* _AVAILABLE DATA_
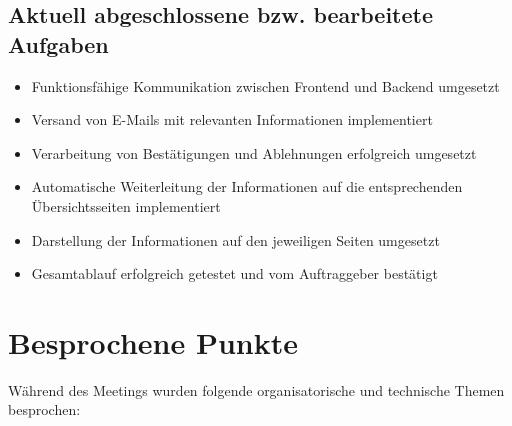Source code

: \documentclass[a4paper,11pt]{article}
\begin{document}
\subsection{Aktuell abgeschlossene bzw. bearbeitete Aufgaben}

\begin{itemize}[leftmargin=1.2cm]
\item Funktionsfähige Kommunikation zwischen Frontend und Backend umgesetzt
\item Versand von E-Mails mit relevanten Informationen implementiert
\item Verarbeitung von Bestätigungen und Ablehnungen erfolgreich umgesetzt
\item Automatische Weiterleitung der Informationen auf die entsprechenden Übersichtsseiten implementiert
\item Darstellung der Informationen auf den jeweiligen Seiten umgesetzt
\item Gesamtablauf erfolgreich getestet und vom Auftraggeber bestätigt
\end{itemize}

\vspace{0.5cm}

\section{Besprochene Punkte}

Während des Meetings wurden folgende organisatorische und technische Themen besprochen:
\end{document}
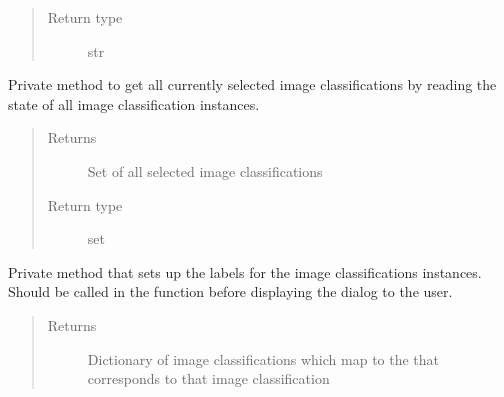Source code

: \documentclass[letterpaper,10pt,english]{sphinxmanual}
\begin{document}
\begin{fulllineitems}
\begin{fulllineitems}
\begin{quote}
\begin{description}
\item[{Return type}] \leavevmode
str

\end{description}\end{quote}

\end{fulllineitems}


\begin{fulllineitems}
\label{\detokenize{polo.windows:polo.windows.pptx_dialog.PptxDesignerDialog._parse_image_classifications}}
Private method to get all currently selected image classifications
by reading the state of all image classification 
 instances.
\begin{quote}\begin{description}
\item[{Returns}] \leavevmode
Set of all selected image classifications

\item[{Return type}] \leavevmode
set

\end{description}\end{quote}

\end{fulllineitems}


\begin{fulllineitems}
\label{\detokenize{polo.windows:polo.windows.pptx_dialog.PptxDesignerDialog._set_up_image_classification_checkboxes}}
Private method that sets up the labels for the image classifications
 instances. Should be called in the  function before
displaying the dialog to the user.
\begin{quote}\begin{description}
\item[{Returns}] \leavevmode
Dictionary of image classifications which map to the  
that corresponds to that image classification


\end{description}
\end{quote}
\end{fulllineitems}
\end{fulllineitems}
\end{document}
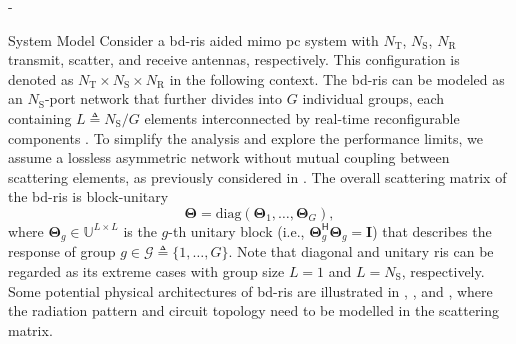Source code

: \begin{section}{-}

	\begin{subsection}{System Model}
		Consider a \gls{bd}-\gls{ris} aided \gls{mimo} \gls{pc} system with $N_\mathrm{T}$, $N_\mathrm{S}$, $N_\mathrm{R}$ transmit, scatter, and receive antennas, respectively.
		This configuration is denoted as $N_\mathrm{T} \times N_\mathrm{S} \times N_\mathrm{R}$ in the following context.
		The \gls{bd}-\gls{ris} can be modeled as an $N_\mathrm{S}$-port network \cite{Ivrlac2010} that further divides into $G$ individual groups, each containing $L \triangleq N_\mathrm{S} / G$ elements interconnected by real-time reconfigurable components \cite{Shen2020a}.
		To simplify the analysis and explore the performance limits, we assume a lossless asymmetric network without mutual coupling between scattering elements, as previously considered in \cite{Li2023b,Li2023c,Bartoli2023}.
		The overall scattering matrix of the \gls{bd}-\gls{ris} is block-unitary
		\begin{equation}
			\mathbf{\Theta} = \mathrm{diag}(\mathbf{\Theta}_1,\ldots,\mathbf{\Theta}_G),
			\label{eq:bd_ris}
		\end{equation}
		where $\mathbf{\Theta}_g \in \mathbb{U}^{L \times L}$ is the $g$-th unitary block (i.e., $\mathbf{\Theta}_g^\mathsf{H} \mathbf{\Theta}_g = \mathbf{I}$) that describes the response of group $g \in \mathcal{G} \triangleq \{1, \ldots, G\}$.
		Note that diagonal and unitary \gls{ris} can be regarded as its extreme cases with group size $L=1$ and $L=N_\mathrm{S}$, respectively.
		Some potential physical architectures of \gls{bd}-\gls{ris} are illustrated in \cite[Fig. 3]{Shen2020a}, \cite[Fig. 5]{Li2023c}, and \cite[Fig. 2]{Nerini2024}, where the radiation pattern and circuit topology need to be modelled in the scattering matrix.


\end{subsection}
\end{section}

* _WHAT IS BEING ASKED_
The entries are to be written out again exactly, though without any images.

* _COMPLETED EXERCISE_
Source code

: \documentclass[a4paper,11pt]{article}
\begin{document}
\subsection{Aktuell abgeschlossene bzw. bearbeitete Aufgaben}

\begin{itemize}[leftmargin=1.2cm]
\item Funktionsfähige Kommunikation zwischen Frontend und Backend umgesetzt
\item Versand von E-Mails mit relevanten Informationen implementiert
\item Verarbeitung von Bestätigungen und Ablehnungen erfolgreich umgesetzt
\item Automatische Weiterleitung der Informationen auf die entsprechenden Übersichtsseiten implementiert
\item Darstellung der Informationen auf den jeweiligen Seiten umgesetzt
\item Gesamtablauf erfolgreich getestet und vom Auftraggeber bestätigt
\end{itemize}

\vspace{0.5cm}

\section{Besprochene Punkte}

Während des Meetings wurden folgende organisatorische und technische Themen besprochen:
\end{document}
Source code

: \documentclass[letterpaper,10pt,english]{sphinxmanual}
\begin{document}
\begin{fulllineitems}
\begin{fulllineitems}
\begin{quote}
\begin{description}
\item[{Return type}] \leavevmode
str

\end{description}\end{quote}

\end{fulllineitems}


\begin{fulllineitems}
\label{\detokenize{polo.windows:polo.windows.pptx_dialog.PptxDesignerDialog._parse_image_classifications}}
Private method to get all currently selected image classifications
by reading the state of all image classification 
 instances.
\begin{quote}\begin{description}
\item[{Returns}] \leavevmode
Set of all selected image classifications

\item[{Return type}] \leavevmode
set

\end{description}\end{quote}

\end{fulllineitems}


\begin{fulllineitems}
\label{\detokenize{polo.windows:polo.windows.pptx_dialog.PptxDesignerDialog._set_up_image_classification_checkboxes}}
Private method that sets up the labels for the image classifications
 instances. Should be called in the  function before
displaying the dialog to the user.
\begin{quote}\begin{description}
\item[{Returns}] \leavevmode
Dictionary of image classifications which map to the  
that corresponds to that image classification


\end{description}
\end{quote}
\end{fulllineitems}
\end{fulllineitems}
\end{document}
Source code

: \begin{section}{-}

	\begin{subsection}{System Model}
		Consider a \gls{bd}-\gls{ris} aided \gls{mimo} \gls{pc} system with $N_\mathrm{T}$, $N_\mathrm{S}$, $N_\mathrm{R}$ transmit, scatter, and receive antennas, respectively.
		This configuration is denoted as $N_\mathrm{T} \times N_\mathrm{S} \times N_\mathrm{R}$ in the following context.
		The \gls{bd}-\gls{ris} can be modeled as an $N_\mathrm{S}$-port network \cite{Ivrlac2010} that further divides into $G$ individual groups, each containing $L \triangleq N_\mathrm{S} / G$ elements interconnected by real-time reconfigurable components \cite{Shen2020a}.
		To simplify the analysis and explore the performance limits, we assume a lossless asymmetric network without mutual coupling between scattering elements, as previously considered in \cite{Li2023b,Li2023c,Bartoli2023}.
		The overall scattering matrix of the \gls{bd}-\gls{ris} is block-unitary
		\begin{equation}
			\mathbf{\Theta} = \mathrm{diag}(\mathbf{\Theta}_1,\ldots,\mathbf{\Theta}_G),
			\label{eq:bd_ris}
		\end{equation}
		where $\mathbf{\Theta}_g \in \mathbb{U}^{L \times L}$ is the $g$-th unitary block (i.e., $\mathbf{\Theta}_g^\mathsf{H} \mathbf{\Theta}_g = \mathbf{I}$) that describes the response of group $g \in \mathcal{G} \triangleq \{1, \ldots, G\}$.
		Note that diagonal and unitary \gls{ris} can be regarded as its extreme cases with group size $L=1$ and $L=N_\mathrm{S}$, respectively.
		Some potential physical architectures of \gls{bd}-\gls{ris} are illustrated in \cite[Fig. 3]{Shen2020a}, \cite[Fig. 5]{Li2023c}, and \cite[Fig. 2]{Nerini2024}, where the radiation pattern and circuit topology need to be modelled in the scattering matrix.


\end{subsection}
\end{section}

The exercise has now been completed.